I riformisti sono stati finora condannati a gestire una porzione poverella dell’elettorato di sinistra e non sono mai stati messi in condizione di mostrare il loro potenziale di espansione sugli elettori dell’area centrale, sugli incerti, sulla destra, sul mercato dei voti che contano se si vuole vincere. Il merito della sfida di Renzi è stato quello di aprire il sipario su una possibile nuova pagina della storia politica ed elettorale italiana: quella di un partito di centrosinistra che può conquistare finalmente la scena del governo, in modo stabile e duraturo.

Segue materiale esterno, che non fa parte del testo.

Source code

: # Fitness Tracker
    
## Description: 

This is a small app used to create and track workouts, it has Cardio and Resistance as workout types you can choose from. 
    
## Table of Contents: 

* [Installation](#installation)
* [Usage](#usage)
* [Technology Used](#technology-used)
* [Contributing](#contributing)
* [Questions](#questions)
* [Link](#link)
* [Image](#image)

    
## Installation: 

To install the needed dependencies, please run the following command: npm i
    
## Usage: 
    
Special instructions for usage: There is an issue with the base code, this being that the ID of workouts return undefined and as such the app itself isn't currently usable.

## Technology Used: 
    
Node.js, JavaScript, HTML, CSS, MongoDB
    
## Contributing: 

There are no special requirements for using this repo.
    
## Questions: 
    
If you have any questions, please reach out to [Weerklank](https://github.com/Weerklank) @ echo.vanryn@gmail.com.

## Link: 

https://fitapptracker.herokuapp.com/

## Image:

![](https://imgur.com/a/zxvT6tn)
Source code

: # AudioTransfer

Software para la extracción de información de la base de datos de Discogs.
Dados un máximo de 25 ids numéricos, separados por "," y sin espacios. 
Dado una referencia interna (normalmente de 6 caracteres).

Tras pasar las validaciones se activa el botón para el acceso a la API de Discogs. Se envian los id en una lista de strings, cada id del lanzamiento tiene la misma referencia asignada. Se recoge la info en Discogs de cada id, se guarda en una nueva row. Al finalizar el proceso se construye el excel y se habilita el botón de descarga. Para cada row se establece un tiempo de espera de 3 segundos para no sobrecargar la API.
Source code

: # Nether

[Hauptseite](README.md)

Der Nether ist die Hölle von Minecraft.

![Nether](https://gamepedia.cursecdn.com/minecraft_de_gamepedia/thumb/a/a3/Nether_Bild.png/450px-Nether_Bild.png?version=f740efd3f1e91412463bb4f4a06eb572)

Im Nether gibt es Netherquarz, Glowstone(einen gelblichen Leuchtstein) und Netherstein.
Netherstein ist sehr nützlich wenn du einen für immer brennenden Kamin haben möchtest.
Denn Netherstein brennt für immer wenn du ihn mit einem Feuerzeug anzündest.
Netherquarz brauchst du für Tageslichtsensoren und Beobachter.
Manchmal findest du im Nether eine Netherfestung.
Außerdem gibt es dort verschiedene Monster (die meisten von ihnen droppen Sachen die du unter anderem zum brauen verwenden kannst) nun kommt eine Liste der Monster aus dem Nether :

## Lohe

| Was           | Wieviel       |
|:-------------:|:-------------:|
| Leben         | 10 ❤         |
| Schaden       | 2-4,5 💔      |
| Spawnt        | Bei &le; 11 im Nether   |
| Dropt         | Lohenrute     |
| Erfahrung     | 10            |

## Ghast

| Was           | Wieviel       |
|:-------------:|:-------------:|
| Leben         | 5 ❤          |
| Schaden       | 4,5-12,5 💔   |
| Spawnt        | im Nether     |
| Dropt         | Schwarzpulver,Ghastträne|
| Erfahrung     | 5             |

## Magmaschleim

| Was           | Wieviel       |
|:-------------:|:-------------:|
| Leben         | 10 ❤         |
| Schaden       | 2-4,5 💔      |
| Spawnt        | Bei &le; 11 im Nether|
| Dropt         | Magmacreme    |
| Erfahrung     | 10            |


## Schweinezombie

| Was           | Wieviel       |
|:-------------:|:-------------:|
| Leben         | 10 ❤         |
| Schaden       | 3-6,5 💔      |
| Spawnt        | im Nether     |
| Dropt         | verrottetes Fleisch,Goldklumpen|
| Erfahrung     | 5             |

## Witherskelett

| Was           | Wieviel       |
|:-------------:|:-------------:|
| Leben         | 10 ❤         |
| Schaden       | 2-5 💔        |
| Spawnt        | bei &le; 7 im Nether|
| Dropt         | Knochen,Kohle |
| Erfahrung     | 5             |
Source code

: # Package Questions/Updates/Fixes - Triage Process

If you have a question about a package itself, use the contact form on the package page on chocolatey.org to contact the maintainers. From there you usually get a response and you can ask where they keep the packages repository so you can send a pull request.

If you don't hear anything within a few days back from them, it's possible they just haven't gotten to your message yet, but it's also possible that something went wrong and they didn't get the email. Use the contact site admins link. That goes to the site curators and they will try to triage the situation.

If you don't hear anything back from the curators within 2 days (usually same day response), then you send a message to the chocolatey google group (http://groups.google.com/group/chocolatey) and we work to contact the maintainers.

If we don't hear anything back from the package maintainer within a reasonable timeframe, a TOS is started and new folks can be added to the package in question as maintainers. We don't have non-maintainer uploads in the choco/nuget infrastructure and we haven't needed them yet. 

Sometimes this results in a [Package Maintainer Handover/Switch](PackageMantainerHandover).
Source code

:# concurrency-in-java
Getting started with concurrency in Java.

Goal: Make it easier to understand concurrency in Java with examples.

Tutto questo è possibile se il «quasi quaranta» conquistato dal sindaco di Firenze non verrà archiviato. Il seguito ora dipende da Bersani. Dovrà certo gestire con la dovuta cautela l’alleanza con l’ala sinistra di Vendola, che pure lo ha aiutato a vincere. Il problema di una formazione di centrosinistra vincente – radunare i consensi della propria area e saperli congiungere con gli altri – non si è mai risolto con un proclama. Ed è lo stesso su tutte le scene politiche del mondo dal New Labour di Blair ai Democratici di Obama fino al Partito socialista francese. Il vincitore di questa sfida ha davanti la possibilità di rompere un incantesimo – anche grazie allo stato gassoso della destra italiana – che dura da sempre. A condizione che non trascuri il significato di questo «quasi quaranta», come purtroppo vedo alcuni della tifoseria bersaniana sono già pronti a fare. Se non sono rose dunque non fioriranno. Ma c’è caso che lo siano.